BEGIN Supplied material
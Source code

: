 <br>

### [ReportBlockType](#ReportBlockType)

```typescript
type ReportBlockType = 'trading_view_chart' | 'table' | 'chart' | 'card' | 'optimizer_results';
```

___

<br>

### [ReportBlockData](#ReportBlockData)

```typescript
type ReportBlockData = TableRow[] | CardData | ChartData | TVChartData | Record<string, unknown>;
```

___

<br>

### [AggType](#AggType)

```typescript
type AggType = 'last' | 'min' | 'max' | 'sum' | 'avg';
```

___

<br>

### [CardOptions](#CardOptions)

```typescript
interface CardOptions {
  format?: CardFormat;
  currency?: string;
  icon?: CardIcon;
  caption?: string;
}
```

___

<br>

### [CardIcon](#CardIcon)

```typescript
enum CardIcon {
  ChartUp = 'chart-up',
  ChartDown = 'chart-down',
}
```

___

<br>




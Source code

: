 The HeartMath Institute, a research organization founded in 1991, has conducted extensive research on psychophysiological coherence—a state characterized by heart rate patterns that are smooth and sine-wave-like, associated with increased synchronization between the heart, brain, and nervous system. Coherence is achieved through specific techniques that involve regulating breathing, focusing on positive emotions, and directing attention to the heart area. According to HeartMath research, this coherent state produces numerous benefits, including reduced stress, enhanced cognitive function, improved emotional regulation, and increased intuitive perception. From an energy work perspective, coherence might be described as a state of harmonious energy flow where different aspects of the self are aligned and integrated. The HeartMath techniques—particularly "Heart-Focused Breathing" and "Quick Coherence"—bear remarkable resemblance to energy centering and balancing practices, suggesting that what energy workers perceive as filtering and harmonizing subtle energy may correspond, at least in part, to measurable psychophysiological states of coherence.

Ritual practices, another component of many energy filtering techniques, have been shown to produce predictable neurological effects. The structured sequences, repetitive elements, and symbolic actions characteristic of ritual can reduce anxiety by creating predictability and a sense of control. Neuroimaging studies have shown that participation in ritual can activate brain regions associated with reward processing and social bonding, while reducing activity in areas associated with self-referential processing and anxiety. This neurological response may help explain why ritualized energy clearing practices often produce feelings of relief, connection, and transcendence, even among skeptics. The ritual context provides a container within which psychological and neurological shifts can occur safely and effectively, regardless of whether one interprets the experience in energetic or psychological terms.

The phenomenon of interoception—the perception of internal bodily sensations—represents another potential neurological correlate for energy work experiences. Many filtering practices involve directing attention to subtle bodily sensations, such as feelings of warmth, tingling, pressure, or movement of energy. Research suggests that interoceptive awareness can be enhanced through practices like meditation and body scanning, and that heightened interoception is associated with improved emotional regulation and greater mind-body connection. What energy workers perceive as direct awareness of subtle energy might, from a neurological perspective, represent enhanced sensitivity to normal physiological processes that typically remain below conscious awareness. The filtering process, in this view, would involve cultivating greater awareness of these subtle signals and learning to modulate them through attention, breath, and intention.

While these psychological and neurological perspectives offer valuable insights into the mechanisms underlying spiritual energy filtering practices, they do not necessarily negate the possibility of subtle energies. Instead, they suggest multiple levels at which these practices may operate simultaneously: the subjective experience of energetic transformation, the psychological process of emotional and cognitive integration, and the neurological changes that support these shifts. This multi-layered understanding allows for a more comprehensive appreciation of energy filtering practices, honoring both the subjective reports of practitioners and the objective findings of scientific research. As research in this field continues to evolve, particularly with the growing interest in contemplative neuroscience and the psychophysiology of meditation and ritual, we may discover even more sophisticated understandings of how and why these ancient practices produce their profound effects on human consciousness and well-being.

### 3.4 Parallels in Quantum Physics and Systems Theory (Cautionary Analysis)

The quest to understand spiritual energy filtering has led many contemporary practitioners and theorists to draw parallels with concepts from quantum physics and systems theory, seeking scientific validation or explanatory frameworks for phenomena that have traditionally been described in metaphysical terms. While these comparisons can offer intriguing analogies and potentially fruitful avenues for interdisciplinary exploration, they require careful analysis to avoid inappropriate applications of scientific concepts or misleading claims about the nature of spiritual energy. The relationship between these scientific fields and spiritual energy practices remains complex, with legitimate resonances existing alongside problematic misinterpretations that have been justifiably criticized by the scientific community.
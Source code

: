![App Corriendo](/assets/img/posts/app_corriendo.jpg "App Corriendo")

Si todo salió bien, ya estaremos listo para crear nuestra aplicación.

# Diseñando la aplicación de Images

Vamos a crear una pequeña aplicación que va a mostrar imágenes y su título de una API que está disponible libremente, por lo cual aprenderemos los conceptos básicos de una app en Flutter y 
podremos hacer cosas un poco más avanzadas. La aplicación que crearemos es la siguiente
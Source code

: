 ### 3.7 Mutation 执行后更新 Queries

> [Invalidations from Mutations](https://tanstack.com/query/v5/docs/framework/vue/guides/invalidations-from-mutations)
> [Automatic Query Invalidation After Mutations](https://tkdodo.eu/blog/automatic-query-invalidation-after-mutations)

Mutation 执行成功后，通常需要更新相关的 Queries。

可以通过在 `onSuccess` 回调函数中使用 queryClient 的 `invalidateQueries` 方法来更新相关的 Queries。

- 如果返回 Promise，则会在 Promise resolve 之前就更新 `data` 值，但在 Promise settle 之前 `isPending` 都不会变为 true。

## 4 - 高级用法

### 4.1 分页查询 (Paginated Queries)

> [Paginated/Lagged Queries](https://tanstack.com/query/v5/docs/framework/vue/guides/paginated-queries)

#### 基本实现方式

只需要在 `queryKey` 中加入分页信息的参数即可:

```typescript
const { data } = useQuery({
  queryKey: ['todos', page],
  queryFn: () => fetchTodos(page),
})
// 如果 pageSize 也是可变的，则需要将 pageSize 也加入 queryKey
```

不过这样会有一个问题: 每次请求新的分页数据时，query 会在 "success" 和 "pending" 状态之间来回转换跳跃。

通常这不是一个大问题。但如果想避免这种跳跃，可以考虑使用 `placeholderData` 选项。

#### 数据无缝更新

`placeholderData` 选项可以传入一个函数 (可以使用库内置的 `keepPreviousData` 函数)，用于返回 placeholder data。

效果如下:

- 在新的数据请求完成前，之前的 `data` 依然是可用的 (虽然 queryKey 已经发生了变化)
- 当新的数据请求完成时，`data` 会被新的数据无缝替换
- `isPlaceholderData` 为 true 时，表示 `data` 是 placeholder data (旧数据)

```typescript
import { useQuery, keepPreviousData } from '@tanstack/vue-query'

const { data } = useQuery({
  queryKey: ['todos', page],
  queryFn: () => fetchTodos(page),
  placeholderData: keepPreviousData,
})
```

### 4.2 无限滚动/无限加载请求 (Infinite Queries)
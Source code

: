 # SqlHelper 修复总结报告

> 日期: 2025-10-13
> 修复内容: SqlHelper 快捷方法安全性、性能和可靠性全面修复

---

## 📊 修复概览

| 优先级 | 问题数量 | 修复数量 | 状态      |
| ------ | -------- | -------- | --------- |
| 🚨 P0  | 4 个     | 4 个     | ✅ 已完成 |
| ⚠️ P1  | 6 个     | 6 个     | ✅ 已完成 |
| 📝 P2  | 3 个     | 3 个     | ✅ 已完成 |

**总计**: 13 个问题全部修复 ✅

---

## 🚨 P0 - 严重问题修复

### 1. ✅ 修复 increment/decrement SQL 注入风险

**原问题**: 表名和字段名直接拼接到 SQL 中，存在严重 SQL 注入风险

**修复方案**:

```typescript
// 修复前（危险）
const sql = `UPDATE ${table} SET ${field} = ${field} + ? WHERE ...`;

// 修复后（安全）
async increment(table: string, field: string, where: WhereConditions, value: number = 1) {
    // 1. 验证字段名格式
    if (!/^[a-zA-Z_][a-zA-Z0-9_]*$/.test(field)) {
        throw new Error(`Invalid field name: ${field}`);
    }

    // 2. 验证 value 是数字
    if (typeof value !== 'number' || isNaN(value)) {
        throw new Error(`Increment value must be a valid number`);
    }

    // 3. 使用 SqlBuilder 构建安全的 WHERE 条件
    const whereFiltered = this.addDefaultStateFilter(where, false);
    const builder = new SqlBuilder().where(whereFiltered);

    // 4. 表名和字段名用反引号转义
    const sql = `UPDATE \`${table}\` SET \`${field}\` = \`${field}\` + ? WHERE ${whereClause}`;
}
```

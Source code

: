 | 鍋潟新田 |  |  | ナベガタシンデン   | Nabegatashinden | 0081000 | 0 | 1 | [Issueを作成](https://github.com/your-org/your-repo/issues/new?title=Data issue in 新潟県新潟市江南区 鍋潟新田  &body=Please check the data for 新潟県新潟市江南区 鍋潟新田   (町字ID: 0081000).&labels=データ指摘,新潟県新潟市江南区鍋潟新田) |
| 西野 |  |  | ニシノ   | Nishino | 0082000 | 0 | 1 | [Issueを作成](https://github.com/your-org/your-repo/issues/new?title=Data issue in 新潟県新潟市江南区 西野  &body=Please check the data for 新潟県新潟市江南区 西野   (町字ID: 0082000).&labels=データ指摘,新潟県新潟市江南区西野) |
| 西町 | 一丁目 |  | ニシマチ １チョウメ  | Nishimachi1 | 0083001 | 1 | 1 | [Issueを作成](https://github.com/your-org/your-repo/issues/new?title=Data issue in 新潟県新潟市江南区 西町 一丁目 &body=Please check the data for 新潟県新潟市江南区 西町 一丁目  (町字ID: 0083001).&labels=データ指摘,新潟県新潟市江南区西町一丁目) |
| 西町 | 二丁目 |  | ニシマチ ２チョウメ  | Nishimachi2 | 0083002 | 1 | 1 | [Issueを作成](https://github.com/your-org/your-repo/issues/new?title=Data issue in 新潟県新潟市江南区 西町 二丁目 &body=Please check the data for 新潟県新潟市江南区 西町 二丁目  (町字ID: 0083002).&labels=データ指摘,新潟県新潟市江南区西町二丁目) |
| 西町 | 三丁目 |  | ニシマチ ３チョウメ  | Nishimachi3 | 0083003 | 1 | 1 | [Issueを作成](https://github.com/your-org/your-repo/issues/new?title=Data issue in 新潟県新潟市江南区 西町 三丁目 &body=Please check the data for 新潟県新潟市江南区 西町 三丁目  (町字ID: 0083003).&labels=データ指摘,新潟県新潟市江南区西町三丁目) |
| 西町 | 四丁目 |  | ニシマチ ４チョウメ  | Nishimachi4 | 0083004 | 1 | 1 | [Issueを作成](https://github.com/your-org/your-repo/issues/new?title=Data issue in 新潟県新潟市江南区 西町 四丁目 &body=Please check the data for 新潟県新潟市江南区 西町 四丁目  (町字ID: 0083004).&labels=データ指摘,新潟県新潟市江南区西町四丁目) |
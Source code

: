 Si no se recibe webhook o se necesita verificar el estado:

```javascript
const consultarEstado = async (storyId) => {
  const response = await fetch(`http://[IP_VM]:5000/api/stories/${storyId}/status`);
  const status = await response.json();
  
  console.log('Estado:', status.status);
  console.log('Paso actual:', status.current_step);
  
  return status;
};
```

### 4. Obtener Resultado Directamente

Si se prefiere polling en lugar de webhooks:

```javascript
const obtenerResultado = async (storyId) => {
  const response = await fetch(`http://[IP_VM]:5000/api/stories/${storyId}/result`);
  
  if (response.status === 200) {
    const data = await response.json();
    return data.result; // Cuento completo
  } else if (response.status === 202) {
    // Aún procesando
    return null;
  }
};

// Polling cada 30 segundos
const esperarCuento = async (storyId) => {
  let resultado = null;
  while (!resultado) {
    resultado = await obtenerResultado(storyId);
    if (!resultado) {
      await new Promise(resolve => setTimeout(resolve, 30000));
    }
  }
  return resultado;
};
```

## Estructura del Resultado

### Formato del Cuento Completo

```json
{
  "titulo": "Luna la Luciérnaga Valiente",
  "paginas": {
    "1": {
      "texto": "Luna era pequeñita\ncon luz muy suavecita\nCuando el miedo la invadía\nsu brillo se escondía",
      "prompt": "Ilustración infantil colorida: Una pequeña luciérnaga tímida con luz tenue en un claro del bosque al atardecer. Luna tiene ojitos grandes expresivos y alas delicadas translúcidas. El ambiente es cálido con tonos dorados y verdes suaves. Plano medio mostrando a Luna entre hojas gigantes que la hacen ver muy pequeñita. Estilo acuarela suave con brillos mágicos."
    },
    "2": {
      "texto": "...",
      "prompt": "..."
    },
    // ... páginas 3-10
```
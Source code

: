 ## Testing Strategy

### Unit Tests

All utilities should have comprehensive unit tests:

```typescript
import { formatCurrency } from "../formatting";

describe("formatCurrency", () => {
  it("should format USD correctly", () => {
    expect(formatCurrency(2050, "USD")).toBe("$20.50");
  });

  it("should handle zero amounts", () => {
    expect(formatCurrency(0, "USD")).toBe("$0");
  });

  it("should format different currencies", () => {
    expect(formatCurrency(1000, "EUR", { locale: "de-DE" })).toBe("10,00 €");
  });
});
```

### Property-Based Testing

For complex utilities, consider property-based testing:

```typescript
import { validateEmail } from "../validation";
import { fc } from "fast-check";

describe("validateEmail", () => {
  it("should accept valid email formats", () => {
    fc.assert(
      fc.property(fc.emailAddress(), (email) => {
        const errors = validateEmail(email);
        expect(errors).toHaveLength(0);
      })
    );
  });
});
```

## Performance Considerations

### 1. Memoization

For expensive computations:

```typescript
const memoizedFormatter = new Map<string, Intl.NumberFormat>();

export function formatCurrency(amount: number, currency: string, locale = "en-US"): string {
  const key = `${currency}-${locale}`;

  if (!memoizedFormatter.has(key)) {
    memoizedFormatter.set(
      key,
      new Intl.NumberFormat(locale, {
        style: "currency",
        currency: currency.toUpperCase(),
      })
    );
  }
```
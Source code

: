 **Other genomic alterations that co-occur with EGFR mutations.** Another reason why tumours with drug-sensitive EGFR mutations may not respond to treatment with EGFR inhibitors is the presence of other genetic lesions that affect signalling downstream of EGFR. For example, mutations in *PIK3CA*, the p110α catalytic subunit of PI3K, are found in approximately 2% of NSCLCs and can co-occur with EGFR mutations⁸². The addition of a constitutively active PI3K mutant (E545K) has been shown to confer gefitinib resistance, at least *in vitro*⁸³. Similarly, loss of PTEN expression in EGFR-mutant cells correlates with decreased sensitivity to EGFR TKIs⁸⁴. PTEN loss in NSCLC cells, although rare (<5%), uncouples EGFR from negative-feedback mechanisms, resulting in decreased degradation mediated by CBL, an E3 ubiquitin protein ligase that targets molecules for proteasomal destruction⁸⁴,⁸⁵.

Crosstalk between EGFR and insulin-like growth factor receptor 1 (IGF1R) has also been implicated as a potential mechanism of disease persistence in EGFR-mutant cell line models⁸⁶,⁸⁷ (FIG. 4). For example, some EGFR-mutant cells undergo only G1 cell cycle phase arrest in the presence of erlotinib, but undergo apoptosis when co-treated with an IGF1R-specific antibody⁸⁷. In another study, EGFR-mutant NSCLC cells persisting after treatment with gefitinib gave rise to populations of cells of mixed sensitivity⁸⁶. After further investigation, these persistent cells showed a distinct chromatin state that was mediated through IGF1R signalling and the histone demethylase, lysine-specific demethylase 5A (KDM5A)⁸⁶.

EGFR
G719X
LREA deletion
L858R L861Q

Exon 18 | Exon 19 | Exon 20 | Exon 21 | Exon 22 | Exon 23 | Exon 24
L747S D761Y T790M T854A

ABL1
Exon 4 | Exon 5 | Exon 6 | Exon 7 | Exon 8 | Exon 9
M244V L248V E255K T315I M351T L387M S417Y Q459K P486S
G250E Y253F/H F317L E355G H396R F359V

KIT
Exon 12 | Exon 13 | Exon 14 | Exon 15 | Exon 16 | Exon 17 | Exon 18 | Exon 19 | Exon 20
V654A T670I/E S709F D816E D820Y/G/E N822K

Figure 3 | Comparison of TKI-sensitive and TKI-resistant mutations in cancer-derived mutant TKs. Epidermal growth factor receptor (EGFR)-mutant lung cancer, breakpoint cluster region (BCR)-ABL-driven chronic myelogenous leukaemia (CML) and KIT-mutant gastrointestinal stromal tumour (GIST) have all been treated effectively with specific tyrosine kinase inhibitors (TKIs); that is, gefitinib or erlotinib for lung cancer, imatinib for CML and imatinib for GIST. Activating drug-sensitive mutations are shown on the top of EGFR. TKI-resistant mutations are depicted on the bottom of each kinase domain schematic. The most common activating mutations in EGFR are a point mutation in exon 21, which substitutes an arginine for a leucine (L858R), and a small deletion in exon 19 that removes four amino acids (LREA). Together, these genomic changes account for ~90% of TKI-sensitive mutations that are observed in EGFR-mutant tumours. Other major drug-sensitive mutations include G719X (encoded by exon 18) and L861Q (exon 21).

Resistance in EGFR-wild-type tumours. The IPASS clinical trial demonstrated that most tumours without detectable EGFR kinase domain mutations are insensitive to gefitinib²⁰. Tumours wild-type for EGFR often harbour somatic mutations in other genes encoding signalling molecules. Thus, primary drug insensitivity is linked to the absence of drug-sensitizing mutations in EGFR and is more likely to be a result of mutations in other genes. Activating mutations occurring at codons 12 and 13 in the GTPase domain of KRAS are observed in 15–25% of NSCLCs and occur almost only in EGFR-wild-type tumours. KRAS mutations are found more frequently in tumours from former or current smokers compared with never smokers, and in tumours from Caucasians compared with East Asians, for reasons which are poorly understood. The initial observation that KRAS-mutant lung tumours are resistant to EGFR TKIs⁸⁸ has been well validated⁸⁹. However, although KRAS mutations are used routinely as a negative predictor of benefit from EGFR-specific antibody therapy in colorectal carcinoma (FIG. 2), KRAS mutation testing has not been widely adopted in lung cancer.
END Supplied material
How to complete this task:
If a line of the records above contains the word "string", count it; then give the total and nothing more.

Solution below:
6